Freeing Architecture
March 30–June 10, 2018
261, boulevard Raspail
75014 Paris
France
Hours: Tuesday 11am–10pm,
Wednesday–Sunday 11am–8pm
A leading and distinctive figure of the new Japanese architectural scene, and winner of the Golden Lion award at the Venice Architecture Biennale in 2010, Junya Ishigami is the creator of a conceptual and poetic body of work in which scenery plays a pre-eminent role. For Freeing Architecture, an exhibition that was specially designed for the Fondation Cartier pour l’art contemporain, the architect presents nineteen of his architectural projects in Asia and Europe through more than thirty models, sketches, and films. He unveils his latest research into function, form, scale, and environment, sketching his vision of the future of architecture.
A new scenery
Junya Ishigami views the surrounding environment as an integral part of each of his projects. He incorporates the scenery in his work, always elevating it, and even going so far as to transform it.
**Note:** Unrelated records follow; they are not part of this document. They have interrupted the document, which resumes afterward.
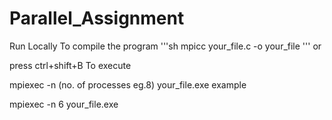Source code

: # Parallel_Assignment

Run Locally
To compile the program
'''sh
mpicc your_file.c -o your_file
'''
or

press ctrl+shift+B
To execute

mpiexec -n (no. of processes eg.8) your_file.exe
example

mpiexec -n 6 your_file.exe
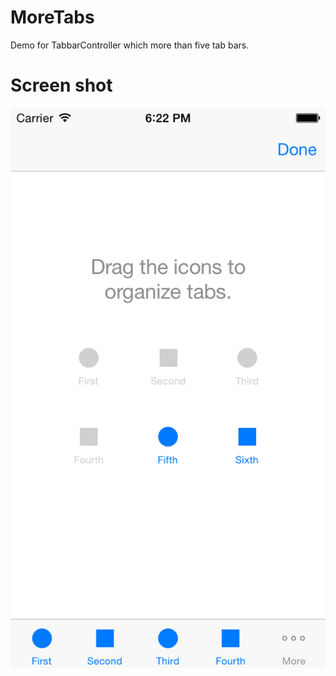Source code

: # MoreTabs
Demo for TabbarController which more than five tab bars.

# Screen shot
![iPhone 5s](./Screenshot/SimulatorScreenShot1.png)
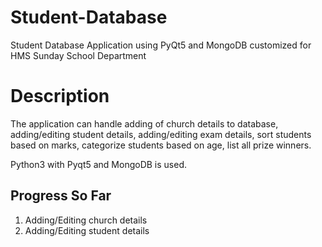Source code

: # Student-Database
Student Database Application using PyQt5 and MongoDB customized for HMS Sunday School Department

# Description
The application can handle adding of church details to database, adding/editing student details, adding/editing exam details, sort students based on marks, categorize students based on age, list all prize winners.

Python3 with Pyqt5 and MongoDB is used.

## Progress So Far
1. Adding/Editing church details
2. Adding/Editing student details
As with his constructions, Junya Ishigami has conceived Freeing Architecture as a body of work in its own right, designed for Jean Nouvel’s building. The building becomes the background and context for this new type of architectural project. The absence of walls enables the viewer to see a landscape of carefully laid out models. Grouped together by elective affinities, the works form chapters—the “world of childhood” is twinned with the kindergarten projects, and “the phenomena of clouds” with Copenhagen’s House of Peace, or Cloud Arch in Sydney—giving each hall a different atmosphere and layout. The visitor is invited to wander along the winding road on a constant discovery of new perspectives.
Models as architecture
Far from being preliminary work tools for the construction of end-user buildings, the models brought together in the exhibition have been specially designed for the occasion. The works are each different in their materials, dimensions and level of detail, and offer an insight into the slow maturing process necessary for the creation of Junya Ishigami’s architectural works—projects whose poetic dimension is based as much on experimentation as on theory, knowledge, and technology.
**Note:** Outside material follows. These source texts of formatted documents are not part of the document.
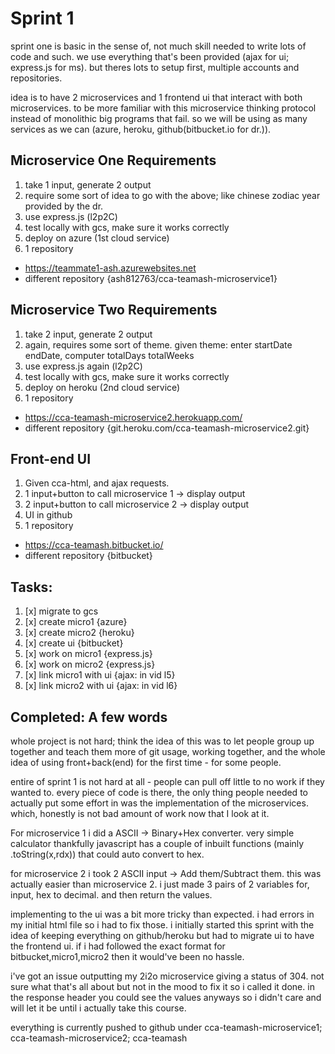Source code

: # Sprint 1

sprint one is basic in the sense of, not much skill needed to write lots of code
and such. we use everything that's been provided (ajax for ui; express.js for ms).
but theres lots to setup first, multiple accounts and repositories.

idea is to have 2 microservices and 1 frontend ui that interact with both 
microservices. to be more familiar with this microservice thinking protocol
instead of monolithic big programs that fail. so we will be using as many 
services as we can (azure, heroku, github(bitbucket.io for dr.)).

## Microservice One Requirements
1. take 1 input, generate 2 output
1. require some sort of idea to go with the above;
 like chinese zodiac year provided by the dr.
1. use express.js (l2p2C)
1. test locally with gcs, make sure it works correctly
1. deploy on azure (1st cloud service)
1. 1 repository

* https://teammate1-ash.azurewebsites.net
* different repository {ash812763/cca-teamash-microservice1}

## Microservice Two Requirements
1. take 2 input, generate 2 output
1. again, requires some sort of theme. given theme: 
 enter startDate endDate, computer totalDays totalWeeks
1. use express.js again (l2p2C)
1. test locally with gcs, make sure it works correctly
1. deploy on heroku (2nd cloud service)
1. 1 repository

* https://cca-teamash-microservice2.herokuapp.com/
* different repository {git.heroku.com/cca-teamash-microservice2.git}

## Front-end UI
1. Given cca-html, and ajax requests.
1. 1 input+button to call microservice 1 -> display output
1. 2 input+button to call microservice 2 -> display output
1. UI in github
1. 1 repository

* https://cca-teamash.bitbucket.io/
* different repository {bitbucket}

## Tasks:
1. [x] migrate to gcs
1. [x] create micro1 {azure}
1. [x] create micro2 {heroku}
1. [x] create ui {bitbucket}
1. [x] work on micro1 {express.js}
1. [x] work on micro2 {express.js}
1. [x] link micro1 with ui {ajax: in vid l5}
1. [x] link micro2 with ui {ajax: in vid l6}

## Completed: A few words
whole project is not hard; think the idea of this was to let people group up
together and teach them more of git usage, working together, and the whole idea
of using front+back(end) for the first time - for some people.

entire of sprint 1 is not hard at all - people can pull off little to no work if
they wanted to. every piece of code is there, the only thing people needed to 
actually put some effort in was the implementation of the microservices. which,
honestly is not bad amount of work now that I look at it.

For microservice 1 i did a ASCII -> Binary+Hex converter. very simple calculator
thankfully javascript has a couple of inbuilt functions (mainly .toString(x,rdx))
that could auto convert to hex.

for microservice 2 i took 2 ASCII input -> Add them/Subtract them. this was 
actually easier than microservice 2. i just made 3 pairs of 2 variables for,
input, hex to decimal. and then return the values.

implementing to the ui was a bit more tricky than expected. i had errors in my 
initial html file so i had to fix those. i initially started this sprint with the
idea of keeping everything on github/heroku but had to migrate ui to have 
the frontend ui. if i had followed the exact format for bitbucket,micro1,micro2
then it would've been no hassle. 

i've got an issue outputting my 2i2o microservice giving a status of 304. not sure
what that's all about but not in the mood to fix it so i called it done. in the 
response header you could see the values anyways so i didn't care and will let it
be until i actually take this course.

everything is currently pushed to github under cca-teamash-microservice1; 
cca-teamash-microservice2; cca-teamash

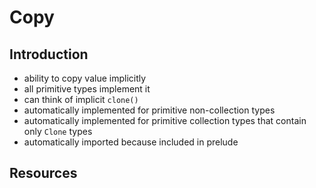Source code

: # Copy



## Introduction

- ability to copy value implicitly
- all primitive types implement it
- can think of implicit `clone()`
- automatically implemented for primitive non-collection types
- automatically implemented for primitive collection types that contain only `Clone` types
- automatically imported because included in prelude



## Resources
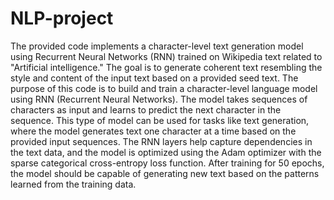 # NLP-project
The provided code implements a character-level text generation model using Recurrent Neural Networks (RNN) trained on Wikipedia text related to "Artificial intelligence." The goal is to generate coherent text resembling the style and content of the input text based on a provided seed text.
The purpose of this code is to build and train a character-level language model using RNN (Recurrent Neural Networks). The model takes sequences of characters as input and learns to predict the next character in the sequence. This type of model can be used for tasks like text generation, where the model generates text one character at a time based on the provided input sequences. The RNN layers help capture dependencies in the text data, and the model is optimized using the Adam optimizer with the sparse categorical cross-entropy loss function. After training for 50 epochs, the model should be capable of generating new text based on the patterns learned from the training data.
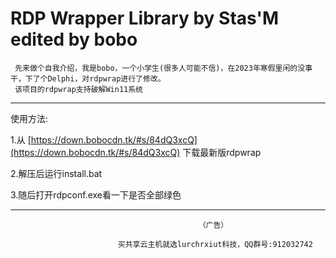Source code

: # RDP Wrapper Library by Stas'M edited by bobo
     先来做个自我介绍，我是bobo，一个小学生(很多人可能不信)，在2023年寒假里闲的没事干，下了个Delphi，对rdpwrap进行了修改。
     该项目的rdpwrap支持破解Win11系统
-------------------------------------------------------------------------------------------------------------
使用方法:

1.从 [https://down.bobocdn.tk/#s/84dQ3xcQ](https://down.bobocdn.tk/#s/84dQ3xcQ) 下载最新版rdpwrap

2.解压后运行install.bat

3.随后打开rdpconf.exe看一下是否全部绿色


 -------------------------------------------------------------------------------------------------------------
                                              （广告）
                                              
                            买共享云主机就选lurchrxiut科技，QQ群号:912032742
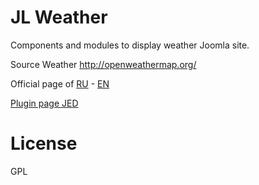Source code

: # JL Weather
Components and modules to display weather Joomla site.

Source Weather http://openweathermap.org/

Official page of [RU](http://joomline.ru/rasshirenija/komponenty/jlweather.html) - [EN](http://joomline.org/extensions/component-for-joomla/jlweather.html)

[Plugin page JED](https://extensions.joomla.org/extension/maps-a-weather/weather/jl-weather)

# License
GPL
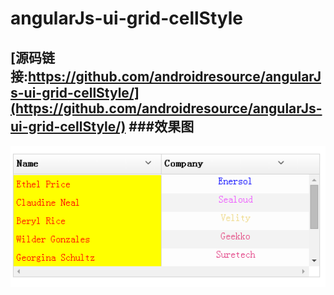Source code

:  angularJs-ui-grid-cellStyle
 ====================================================

__[源码链接:https://github.com/androidresource/angularJs-ui-grid-cellStyle/](https://github.com/androidresource/angularJs-ui-grid-cellStyle/)__
###效果图
--------------------------------------------------------------------------------------------
![preview](preview.png)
Architecture as a natural phenomenon
A veritable ode to freedom, Freeing Architecture demonstrates Junya Ishigami’s amazing capacity to conceive his practice as being outside the boundaries of architectural know-how and thinking. A line drawn in the sky outlines a monument (Cloud Arch); a collage of children’s illustrations and drawings serves as a pattern for the roof of a kindergarten (Forest Kindergarten). Junya Ishigami likes to think of architecture as taking shape naturally, like a stone that forms over time. A restaurant and housing project for a chef in southern Japan is conceived “like a rock” (House & Restaurant). Hovering between heaven and earth, a semi-open gathering place for the students of a university evokes an everchanging sky crossed by an imaginary horizon (University Multipurpose Plaza).
Perspectives on a kaleidoscopic body of work
Kindergarten, chapel, museum, landscaped park, house-restaurant, house-garden monument, urban sculpture… the variety of constructions presented in Freeing Architecture speaks to the richness and complexity of a body of work that is constantly being reinvented. Refusing the very possibility of a unique style, Junya Ishigami instead inscribes each building in an aesthetic context of its own, determined by its environment, function, users, and client. The architect approaches each of his projects without preconceived ideas, and never hesitates to question his practice both aesthetically and technically.
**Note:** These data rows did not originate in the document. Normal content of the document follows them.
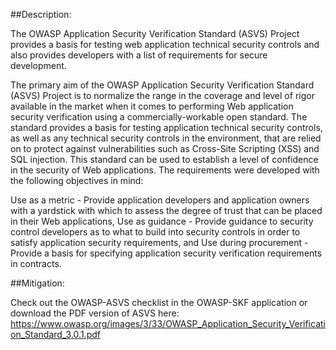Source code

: ##Description:

The OWASP Application Security Verification Standard (ASVS) Project provides a basis for testing web application technical security controls and also provides developers with a list of requirements for secure development.

The primary aim of the OWASP Application Security Verification Standard (ASVS) Project is to normalize the range in the coverage and level of rigor available in the market when it comes to performing Web application security verification using a commercially-workable open standard. The standard provides a basis for testing application technical security controls, as well as any technical security controls in the environment, that are relied on to protect against vulnerabilities such as Cross-Site Scripting (XSS) and SQL injection. This standard can be used to establish a level of confidence in the security of Web applications. The requirements were developed with the following objectives in mind:

Use as a metric - Provide application developers and application owners with a yardstick with which to assess the degree of trust that can be placed in their Web applications,
Use as guidance - Provide guidance to security control developers as to what to build into security controls in order to satisfy application security requirements, and
Use during procurement - Provide a basis for specifying application security verification requirements in contracts.

##Mitigation:

Check out the OWASP-ASVS checklist in the OWASP-SKF application or download the PDF version of ASVS here:
https://www.owasp.org/images/3/33/OWASP_Application_Security_Verification_Standard_3.0.1.pdf
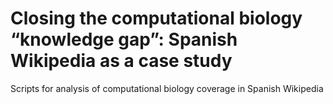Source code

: # Closing the computational biology “knowledge gap”: Spanish Wikipedia as a case study

Scripts for analysis of computational biology coverage in Spanish Wikipedia
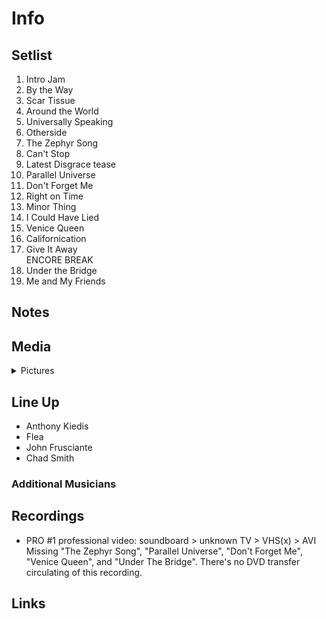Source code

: # Info

## Setlist

1. Intro Jam
2. By the Way
3. Scar Tissue
4. Around the World
5. Universally Speaking
6. Otherside
7. The Zephyr Song
8. Can't Stop
9. Latest Disgrace tease
10. Parallel Universe
11. Don't Forget Me
12. Right on Time
13. Minor Thing
14. I Could Have Lied
15. Venice Queen
16. Californication
17. Give It Away
<br> ENCORE BREAK
18. Under the Bridge
19. Me and My Friends

## Notes

## Media 

<details>
  <summary>Pictures</summary>
  <!--<img alt="Setlist" title="Setlist" src="_.jpg" height="200" />
  <img alt="Ticket" title="Ticket" src="_.jpg" height="200" />
  <img alt="Flyer" title="Flyer" src="_.jpg" height="200" />
  <img alt="Clipping" title="Clipping" src="_.jpg" height="200" />-->
</details>

## Line Up

* Anthony Kiedis
* Flea
* John Frusciante
* Chad Smith

### Additional Musicians

## Recordings

* PRO #1 professional video: soundboard > unknown TV > VHS(x) > AVI Missing "The Zephyr Song", "Parallel Universe", "Don't Forget Me", "Venice Queen", and "Under The Bridge". There's no DVD transfer circulating of this recording.

## Links
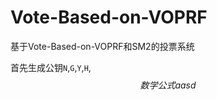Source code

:# Vote-Based-on-VOPRF
基于Vote-Based-on-VOPRF和SM2的投票系统

首先生成公钥`N`,`G`,`Y`,`H`,
$$
\begin{equation}
数学公式
\label{eq:当前公式名}
aasd
\end{equation}
$$
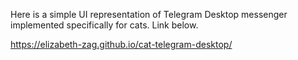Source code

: Here is a simple UI representation of Telegram Desktop messenger implemented specifically for cats. Link below.

https://elizabeth-zag.github.io/cat-telegram-desktop/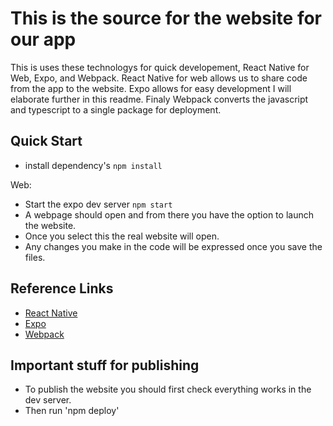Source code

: # This is the source for the website for our app

This is uses these technologys for quick developement, React Native for Web, Expo, and Webpack. React Native for web allows us to share code from the app to the website. Expo allows for easy development I will elaborate further in this readme. Finaly Webpack converts the javascript and typescript to a single package for deployment.

## Quick Start

- install dependency's `npm install`

Web:

- Start the expo dev server `npm start`
- A webpage should open and from there you have the option to launch the website.
- Once you select this the real website will open.
- Any changes you make in the code will be expressed once you save the files.

## Reference Links

- [React Native](https://facebook.github.io/react-native/docs/getting-started.html)
- [Expo](https://github.com/expo/expo)
- [Webpack](https://webpack.js.org/)

## Important stuff for publishing

- To publish the website you should first check everything works in the dev server.
- Then run 'npm deploy'
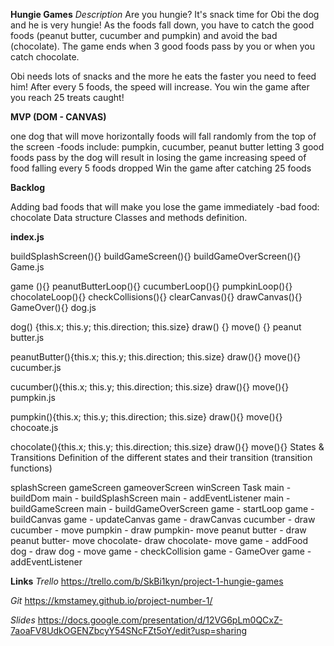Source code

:**Hungie Games**
*Description*
Are you hungie? It's snack time for Obi the dog and he is very hungie! As the foods fall down, you have to catch the good foods (peanut butter, cucumber and pumpkin) and avoid the bad (chocolate). The game ends when 3 good foods pass by you or when you catch chocolate.

Obi needs lots of snacks and the more he eats the faster you need to feed him! After every 5 foods, the speed will increase. You win the game after you reach 25 treats caught!

**MVP (DOM - CANVAS)**

one dog that will move horizontally
foods will fall randomly from the top of the screen -foods include: pumpkin, cucumber, peanut butter
letting 3 good foods pass by the dog will result in losing the game
increasing speed of food falling every 5 foods dropped
Win the game after catching 25 foods

**Backlog**

Adding bad foods that will make you lose the game immediately -bad food: chocolate
Data structure
Classes and methods definition.

**index.js**

buildSplashScreen(){}
buildGameScreen(){}
buildGameOverScreen(){}
Game.js

game (){}
peanutButterLoop(){}
cucumberLoop(){}
pumpkinLoop(){}
chocolateLoop(){}
checkCollisions(){}
clearCanvas(){}
drawCanvas(){}
GameOver(){}
dog.js

dog() {this.x; this.y; this.direction; this.size}
draw() {}
move() {}
peanut butter.js

peanutButter(){this.x; this.y; this.direction; this.size}
draw(){}
move(){}
cucumber.js

cucumber(){this.x; this.y; this.direction; this.size}
draw(){}
move(){}
pumpkin.js

pumpkin(){this.x; this.y; this.direction; this.size}
draw(){}
move(){}
chocoate.js

chocolate(){this.x; this.y; this.direction; this.size}
draw(){}
move(){}
States & Transitions
Definition of the different states and their transition (transition functions)

splashScreen
gameScreen
gameoverScreen
winScreen
Task
main - buildDom
main - buildSplashScreen
main - addEventListener
main - buildGameScreen
main - buildGameOverScreen
game - startLoop
game - buildCanvas
game - updateCanvas
game - drawCanvas
cucumber - draw
cucumber - move
pumpkin - draw
pumpkin- move
peanut butter - draw
peanut butter- move
chocolate- draw
chocolate- move
game - addFood
dog - draw
dog - move
game - checkCollision
game - GameOver
game - addEventListener

**Links**
*Trello*
https://trello.com/b/SkBi1kyn/project-1-hungie-games

*Git*
https://kmstamey.github.io/project-number-1/

*Slides*
https://docs.google.com/presentation/d/12VG6pLm0QCxZ-7aoaFV8UdkOGENZbcyY54SNcFZt5oY/edit?usp=sharing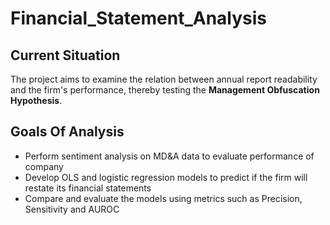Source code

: # Financial_Statement_Analysis

## Current Situation

The project aims to examine the relation between annual report readability and the firm's performance, thereby testing the **Management Obfuscation Hypothesis**. 


## Goals Of Analysis
- Perform sentiment analysis on MD&A data to evaluate performance of company  
- Develop OLS and logistic regression models to predict if the firm will restate its financial statements
- Compare and evaluate the models using metrics such as Precision, Sensitivity and AUROC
Between technical challenges and simplicity
The apparent sobriety of his buildings deliberately overlooks the incredible complexity of their execution. Whether he uses a plot of land to make the architectural mold for his concrete structure (House & Restaurant); construct a glass building without a single column, making it virtually transparent (Park Groot Vijversburg Visitor Center); or undertakes the extension of a museum from the bottom up by revealing and elevating its foundations (Moscow’s Polytechnic Museum), Junya Ishigami is the creator of a body of work that is filled with poetry and simplicity, and that conceals the genuine technical challenges involved in reflecting on humankind’s place in architecture.